L’ivresse du pouvoir
À quelques reprises, le film quitte le strict point de vue de Kerviel pour montrer une commission d’enquête plongée dans l’ombre, tâchant de reconstituer l’affaire. À la question « Comment expliquez-vous que Kerviel ait pu agir ainsi à l’insu de sa hiérarchie ? », un interrogé répond : « Je ne me l’explique pas. » La réponse paraît très opportune, comme un dégagement en touche : en laissant la question ouverte et la zone d’ombre persister, le personnage, et le film à travers lui, font mine de désigner des responsables invisibles, mais se gardent bien de franchir un pas plus prononcé vers l’hypothèse d’une institution capitaliste complice de sa propre crise. Cela tombe curieusement bien : ce personnage n’est autre que le mentor de Kerviel, celui qui lui a appris toutes les ficelles du métier, y compris celle avec laquelle le trop bon élève va flamber sans retour. Création du film, présenté au premier abord comme un avatar franchouillard de Gordon Gekko aux traits de François-Xavier Demaison, il est censé illustrer comment le fameux « esprit d’équipe » et sa culture de l’argent auraient corrompu le jeune trader. Mais l’imitation de la vilenie néolibérale a ses limites, et il suffit d’un instant, vers la fin, pour dédouaner le bonhomme et alléger la charge : quand, revenant en France après un séjour aux États-Unis, le mentor découvre à quel point son élève doué s’est fourvoyé (sans connaître alors l’impact effectif sur les chiffres de la Société Générale), il est pris de scrupules et tente – certes à la dérobée – de faire comprendre à celui-ci qu’il fait fausse route. Le film renvoie ainsi Kerviel à son statut de joueur solitaire et prisonnier de sa dépendance, en offrant une telle porte de sortie au système productiviste qui l’a formé mais qui, soudain, se montrerait capable d’un sursaut d’humanité…
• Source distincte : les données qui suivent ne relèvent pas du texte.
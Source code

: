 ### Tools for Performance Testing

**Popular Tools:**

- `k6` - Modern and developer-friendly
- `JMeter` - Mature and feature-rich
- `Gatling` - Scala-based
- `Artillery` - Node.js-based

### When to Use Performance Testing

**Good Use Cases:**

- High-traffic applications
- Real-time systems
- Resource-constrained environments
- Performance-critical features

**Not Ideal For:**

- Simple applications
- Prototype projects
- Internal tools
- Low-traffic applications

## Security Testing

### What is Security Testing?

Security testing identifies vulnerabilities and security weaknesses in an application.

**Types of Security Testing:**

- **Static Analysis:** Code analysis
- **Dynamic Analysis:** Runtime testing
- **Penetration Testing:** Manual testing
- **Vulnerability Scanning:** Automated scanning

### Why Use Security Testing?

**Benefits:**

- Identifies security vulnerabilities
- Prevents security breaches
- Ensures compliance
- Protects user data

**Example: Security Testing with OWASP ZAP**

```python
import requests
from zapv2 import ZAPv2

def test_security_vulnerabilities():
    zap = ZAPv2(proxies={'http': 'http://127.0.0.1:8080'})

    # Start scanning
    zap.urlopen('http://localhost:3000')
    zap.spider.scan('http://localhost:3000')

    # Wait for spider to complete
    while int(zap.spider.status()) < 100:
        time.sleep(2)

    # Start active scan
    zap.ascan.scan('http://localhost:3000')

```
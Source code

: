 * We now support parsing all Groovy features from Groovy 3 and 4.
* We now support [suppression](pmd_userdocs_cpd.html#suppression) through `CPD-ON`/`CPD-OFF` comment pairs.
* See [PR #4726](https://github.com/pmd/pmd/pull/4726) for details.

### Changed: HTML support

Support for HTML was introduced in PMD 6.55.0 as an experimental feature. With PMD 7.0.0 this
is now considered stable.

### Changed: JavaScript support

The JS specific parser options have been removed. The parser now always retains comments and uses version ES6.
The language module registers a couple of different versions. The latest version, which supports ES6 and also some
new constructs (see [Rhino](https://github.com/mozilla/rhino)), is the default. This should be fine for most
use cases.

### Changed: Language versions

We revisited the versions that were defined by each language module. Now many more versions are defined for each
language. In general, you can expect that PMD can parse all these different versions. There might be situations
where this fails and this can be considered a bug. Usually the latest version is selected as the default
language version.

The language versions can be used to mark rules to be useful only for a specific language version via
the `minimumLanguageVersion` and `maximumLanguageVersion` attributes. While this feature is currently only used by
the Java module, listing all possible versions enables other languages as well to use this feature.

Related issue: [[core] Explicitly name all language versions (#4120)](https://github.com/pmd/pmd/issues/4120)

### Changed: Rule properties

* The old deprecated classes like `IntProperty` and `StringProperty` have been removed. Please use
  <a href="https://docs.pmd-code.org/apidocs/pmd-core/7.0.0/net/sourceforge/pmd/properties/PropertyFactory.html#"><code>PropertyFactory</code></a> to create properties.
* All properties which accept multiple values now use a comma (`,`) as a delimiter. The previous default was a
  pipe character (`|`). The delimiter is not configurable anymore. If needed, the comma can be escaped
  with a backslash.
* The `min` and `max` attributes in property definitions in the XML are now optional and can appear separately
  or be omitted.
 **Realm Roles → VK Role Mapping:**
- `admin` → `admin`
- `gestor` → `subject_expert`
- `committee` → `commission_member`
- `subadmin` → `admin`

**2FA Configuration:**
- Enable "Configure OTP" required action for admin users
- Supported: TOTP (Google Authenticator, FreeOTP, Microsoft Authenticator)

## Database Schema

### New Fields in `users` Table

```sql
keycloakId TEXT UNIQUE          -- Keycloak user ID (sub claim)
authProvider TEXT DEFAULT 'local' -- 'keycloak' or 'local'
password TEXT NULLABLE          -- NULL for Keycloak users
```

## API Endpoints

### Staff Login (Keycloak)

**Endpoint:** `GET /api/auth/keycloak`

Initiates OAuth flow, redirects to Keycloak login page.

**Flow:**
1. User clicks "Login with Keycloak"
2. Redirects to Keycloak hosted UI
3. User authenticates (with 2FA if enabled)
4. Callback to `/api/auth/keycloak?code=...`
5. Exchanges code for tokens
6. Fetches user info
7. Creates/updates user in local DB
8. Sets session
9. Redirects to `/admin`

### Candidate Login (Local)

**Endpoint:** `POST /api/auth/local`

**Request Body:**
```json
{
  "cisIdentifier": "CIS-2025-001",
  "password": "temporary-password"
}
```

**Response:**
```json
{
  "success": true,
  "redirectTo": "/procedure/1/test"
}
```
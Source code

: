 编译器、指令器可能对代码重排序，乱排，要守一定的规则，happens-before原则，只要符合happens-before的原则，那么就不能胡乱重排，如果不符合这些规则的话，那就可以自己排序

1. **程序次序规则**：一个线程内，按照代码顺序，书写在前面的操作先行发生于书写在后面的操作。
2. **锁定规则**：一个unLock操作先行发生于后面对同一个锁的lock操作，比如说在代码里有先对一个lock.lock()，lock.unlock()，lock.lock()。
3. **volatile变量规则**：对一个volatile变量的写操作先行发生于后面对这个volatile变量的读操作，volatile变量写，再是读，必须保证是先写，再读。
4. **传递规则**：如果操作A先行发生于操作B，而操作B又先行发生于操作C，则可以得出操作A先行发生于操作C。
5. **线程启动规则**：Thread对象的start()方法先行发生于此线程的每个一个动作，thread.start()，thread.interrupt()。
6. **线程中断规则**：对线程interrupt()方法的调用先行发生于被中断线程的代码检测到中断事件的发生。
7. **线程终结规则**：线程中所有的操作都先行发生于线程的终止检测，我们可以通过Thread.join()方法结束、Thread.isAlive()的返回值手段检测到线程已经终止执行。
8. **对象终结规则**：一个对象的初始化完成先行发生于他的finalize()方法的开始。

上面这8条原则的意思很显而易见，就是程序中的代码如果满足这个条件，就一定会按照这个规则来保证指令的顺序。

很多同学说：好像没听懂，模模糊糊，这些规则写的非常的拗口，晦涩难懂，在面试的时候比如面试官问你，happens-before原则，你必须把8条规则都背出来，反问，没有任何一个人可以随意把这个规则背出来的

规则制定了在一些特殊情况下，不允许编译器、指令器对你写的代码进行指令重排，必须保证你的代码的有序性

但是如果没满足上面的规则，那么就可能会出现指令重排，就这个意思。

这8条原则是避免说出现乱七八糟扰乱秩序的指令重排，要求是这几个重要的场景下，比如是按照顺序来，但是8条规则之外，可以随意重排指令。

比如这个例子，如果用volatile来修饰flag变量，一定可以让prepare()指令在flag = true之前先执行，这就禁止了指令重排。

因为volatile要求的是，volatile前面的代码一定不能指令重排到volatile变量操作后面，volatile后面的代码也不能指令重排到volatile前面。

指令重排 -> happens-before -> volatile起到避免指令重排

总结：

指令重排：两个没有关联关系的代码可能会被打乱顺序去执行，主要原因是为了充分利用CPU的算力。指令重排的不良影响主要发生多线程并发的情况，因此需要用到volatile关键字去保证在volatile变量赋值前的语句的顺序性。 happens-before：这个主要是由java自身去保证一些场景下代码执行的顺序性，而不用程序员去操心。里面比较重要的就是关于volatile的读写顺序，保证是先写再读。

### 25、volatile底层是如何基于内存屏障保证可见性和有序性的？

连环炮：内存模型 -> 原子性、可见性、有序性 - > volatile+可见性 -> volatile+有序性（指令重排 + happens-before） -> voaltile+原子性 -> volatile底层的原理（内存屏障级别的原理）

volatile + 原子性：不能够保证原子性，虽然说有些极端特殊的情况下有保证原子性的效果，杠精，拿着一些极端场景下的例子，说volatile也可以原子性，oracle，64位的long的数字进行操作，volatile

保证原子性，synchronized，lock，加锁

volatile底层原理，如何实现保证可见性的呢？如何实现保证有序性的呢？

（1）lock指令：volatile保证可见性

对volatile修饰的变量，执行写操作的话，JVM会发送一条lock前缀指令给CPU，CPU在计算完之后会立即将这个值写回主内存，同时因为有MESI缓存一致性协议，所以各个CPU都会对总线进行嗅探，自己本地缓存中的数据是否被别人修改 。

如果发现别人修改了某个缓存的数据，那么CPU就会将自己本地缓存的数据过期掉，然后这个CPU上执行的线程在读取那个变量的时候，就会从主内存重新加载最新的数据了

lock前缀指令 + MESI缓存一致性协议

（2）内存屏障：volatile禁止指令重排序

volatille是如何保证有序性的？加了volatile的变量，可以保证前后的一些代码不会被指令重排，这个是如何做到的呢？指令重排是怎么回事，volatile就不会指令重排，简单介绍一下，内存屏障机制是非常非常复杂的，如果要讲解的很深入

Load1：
Tous ces choix restent évidemment des choix par défaut, où la conviction personnelle a aussi peu à voir que la personnalité artistique. Que Barratier reconstitue la salle de marché de la « SocGen » en petit Wall Street frénétique et vulgaire par des effets esthétiques piqués chez Stone ou Scorsese, qu’à l’inverse il cède à l’ivresse des hauteurs en survolant en hélicoptère les tours de la Défense, ou que dans les quelques scènes de bar à strip-tease (pas seulement une) il s’arrange systématiquement pour cadrer des postérieurs de danseuses à leur hauteur (c’est-à-dire au-dessus des clients), sa mise en scène semble toujours courir après quelque chose de plus « grand » que lui, de moins petit-bras en tout cas, fût-ce dans la complaisance. Ce peut être l’énergie d’un certain cinéma américain sur des sujets similaires, ou (ce qui appelle à encore moins d’indulgence) la puissance et la jouissance des profiteurs de cette culture même dont le réalisateur prétend vouloir pointer les travers. Vu sa propension à étaler ses moyens pour donner un semblant d’ampleur à une illustration à courte vue, on ne s’étonne guère que sa balance penche par défaut du côté de ceux qui ont le pouvoir – et que montrer sur un mode stigmatisant la dérive d’un seul homme soit plus à sa portée que de mettre en cause les dérivés d’une société.